● Aim of the exercise: The answer must be every line of the records below that contains the word "앙젤리크를", copied out.

══════

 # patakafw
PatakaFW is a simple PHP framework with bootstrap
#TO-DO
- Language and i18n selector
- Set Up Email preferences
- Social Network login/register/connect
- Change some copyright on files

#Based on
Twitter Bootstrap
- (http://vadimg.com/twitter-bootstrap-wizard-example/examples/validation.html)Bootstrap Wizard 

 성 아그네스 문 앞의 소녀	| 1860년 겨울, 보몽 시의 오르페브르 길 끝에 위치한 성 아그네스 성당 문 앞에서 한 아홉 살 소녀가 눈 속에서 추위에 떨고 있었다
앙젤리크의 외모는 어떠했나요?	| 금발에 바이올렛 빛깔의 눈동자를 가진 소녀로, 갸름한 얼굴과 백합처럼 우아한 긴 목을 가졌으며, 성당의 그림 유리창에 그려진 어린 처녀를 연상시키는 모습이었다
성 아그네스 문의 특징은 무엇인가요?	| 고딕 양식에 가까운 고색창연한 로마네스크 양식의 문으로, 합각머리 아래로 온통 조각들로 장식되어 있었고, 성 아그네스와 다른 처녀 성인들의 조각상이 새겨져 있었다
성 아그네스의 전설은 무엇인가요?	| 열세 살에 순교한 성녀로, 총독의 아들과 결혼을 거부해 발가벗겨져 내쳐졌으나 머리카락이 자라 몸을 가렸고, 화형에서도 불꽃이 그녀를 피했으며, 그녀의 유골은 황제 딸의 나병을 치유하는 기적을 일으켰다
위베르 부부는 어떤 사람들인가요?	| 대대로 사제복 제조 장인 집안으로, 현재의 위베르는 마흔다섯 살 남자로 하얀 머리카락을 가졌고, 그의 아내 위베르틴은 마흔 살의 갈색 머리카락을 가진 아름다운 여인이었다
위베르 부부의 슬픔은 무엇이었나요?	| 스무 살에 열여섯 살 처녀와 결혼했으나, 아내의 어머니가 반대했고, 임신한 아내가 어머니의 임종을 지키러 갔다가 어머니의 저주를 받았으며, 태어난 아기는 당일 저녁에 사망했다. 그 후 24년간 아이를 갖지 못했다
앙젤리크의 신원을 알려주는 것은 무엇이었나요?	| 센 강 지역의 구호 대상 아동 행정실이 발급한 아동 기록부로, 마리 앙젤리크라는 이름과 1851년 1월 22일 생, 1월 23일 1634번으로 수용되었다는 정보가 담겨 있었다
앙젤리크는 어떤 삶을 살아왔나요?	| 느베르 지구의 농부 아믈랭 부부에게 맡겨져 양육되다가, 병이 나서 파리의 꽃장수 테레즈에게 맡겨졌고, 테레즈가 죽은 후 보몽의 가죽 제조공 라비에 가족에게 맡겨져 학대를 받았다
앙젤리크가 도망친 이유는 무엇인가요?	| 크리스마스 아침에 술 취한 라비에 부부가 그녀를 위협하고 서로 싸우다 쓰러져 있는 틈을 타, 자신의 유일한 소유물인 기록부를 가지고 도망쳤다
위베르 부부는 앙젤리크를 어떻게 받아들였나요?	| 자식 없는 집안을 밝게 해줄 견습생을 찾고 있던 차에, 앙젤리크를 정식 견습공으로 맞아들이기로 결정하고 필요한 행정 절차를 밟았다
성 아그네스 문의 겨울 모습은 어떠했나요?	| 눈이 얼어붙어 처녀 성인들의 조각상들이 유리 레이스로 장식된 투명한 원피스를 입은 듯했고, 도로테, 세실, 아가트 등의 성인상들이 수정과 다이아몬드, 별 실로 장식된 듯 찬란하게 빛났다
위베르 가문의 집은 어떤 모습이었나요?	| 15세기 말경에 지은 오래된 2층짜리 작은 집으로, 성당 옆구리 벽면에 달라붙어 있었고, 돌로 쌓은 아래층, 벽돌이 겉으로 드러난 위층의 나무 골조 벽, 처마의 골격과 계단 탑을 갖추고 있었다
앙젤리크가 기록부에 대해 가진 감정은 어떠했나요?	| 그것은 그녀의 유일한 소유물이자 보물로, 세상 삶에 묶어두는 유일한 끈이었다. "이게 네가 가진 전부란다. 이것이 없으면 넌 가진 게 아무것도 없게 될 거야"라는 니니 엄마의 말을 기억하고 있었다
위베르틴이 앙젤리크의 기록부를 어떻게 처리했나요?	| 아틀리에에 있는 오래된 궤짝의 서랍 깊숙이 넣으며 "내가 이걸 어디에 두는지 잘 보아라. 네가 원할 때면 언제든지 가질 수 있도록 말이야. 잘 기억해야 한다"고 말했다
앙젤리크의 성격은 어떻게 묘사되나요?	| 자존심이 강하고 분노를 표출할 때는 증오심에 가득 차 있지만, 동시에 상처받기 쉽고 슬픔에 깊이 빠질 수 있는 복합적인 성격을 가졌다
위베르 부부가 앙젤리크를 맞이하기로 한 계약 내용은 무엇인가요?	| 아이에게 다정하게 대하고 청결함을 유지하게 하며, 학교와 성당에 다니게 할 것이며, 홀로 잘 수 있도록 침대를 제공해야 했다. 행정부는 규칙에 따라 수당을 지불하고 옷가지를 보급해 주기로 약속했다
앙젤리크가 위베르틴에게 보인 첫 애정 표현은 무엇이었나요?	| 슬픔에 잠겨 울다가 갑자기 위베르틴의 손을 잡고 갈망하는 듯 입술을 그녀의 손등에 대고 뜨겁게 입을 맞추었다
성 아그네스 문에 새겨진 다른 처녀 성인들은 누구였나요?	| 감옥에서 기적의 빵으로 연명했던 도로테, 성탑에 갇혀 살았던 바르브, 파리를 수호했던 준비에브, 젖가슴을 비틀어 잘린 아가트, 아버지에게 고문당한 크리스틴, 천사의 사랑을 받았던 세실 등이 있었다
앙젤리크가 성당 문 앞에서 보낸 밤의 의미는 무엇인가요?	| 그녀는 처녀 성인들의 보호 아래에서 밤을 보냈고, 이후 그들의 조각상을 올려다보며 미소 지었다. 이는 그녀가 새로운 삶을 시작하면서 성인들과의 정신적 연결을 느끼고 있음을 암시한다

══════

● Response to the exercise:
위베르 부부는 앙젤리크를 어떻게 받아들였나요?	| 자식 없는 집안을 밝게 해줄 견습생을 찾고 있던 차에, 앙젤리크를 정식 견습공으로 맞아들이기로 결정하고 필요한 행정 절차를 밟았다
위베르 부부가 앙젤리크를 맞이하기로 한 계약 내용은 무엇인가요?	| 아이에게 다정하게 대하고 청결함을 유지하게 하며, 학교와 성당에 다니게 할 것이며, 홀로 잘 수 있도록 침대를 제공해야 했다. 행정부는 규칙에 따라 수당을 지불하고 옷가지를 보급해 주기로 약속했다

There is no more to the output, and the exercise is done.